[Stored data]
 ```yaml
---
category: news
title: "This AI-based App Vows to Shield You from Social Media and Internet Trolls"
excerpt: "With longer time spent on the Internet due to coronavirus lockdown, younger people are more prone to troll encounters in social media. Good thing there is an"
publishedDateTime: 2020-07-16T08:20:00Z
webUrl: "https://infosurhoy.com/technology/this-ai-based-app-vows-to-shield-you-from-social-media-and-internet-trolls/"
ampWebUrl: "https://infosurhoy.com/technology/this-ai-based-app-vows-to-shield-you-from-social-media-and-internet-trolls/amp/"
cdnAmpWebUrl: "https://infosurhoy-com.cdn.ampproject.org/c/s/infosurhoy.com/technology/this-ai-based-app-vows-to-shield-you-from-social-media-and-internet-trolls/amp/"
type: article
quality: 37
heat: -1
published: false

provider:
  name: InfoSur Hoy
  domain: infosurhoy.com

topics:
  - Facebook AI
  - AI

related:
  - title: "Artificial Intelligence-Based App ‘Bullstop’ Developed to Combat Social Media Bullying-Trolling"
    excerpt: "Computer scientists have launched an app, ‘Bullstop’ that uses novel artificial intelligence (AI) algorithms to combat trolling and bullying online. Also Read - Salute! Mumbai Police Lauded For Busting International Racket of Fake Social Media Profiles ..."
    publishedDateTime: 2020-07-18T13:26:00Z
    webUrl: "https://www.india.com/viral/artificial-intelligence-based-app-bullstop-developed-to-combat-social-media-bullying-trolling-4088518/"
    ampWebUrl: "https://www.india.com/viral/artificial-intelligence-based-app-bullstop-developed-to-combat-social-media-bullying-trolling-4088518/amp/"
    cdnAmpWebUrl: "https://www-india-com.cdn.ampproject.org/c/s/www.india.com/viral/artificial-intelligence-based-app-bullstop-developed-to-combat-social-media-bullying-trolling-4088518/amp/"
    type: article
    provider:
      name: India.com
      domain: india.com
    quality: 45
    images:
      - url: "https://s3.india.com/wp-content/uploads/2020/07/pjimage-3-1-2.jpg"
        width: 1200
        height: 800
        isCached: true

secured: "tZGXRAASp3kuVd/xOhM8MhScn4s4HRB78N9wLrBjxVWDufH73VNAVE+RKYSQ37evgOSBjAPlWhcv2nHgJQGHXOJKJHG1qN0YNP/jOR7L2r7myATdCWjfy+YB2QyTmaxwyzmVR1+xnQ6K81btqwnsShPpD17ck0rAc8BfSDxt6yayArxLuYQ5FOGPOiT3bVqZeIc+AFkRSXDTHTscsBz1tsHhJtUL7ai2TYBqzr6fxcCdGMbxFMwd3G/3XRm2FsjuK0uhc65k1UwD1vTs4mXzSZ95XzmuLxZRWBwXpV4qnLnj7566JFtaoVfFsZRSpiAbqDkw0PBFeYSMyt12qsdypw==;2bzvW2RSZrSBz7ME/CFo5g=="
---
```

## Problem to work on
For this exercise, find all lines in the records containing the word "title" and copy them.

## Solution to the exercise
title: "This AI-based App Vows to Shield You from Social Media and Internet Trolls"
  - title: "Artificial Intelligence-Based App ‘Bullstop’ Developed to Combat Social Media Bullying-Trolling"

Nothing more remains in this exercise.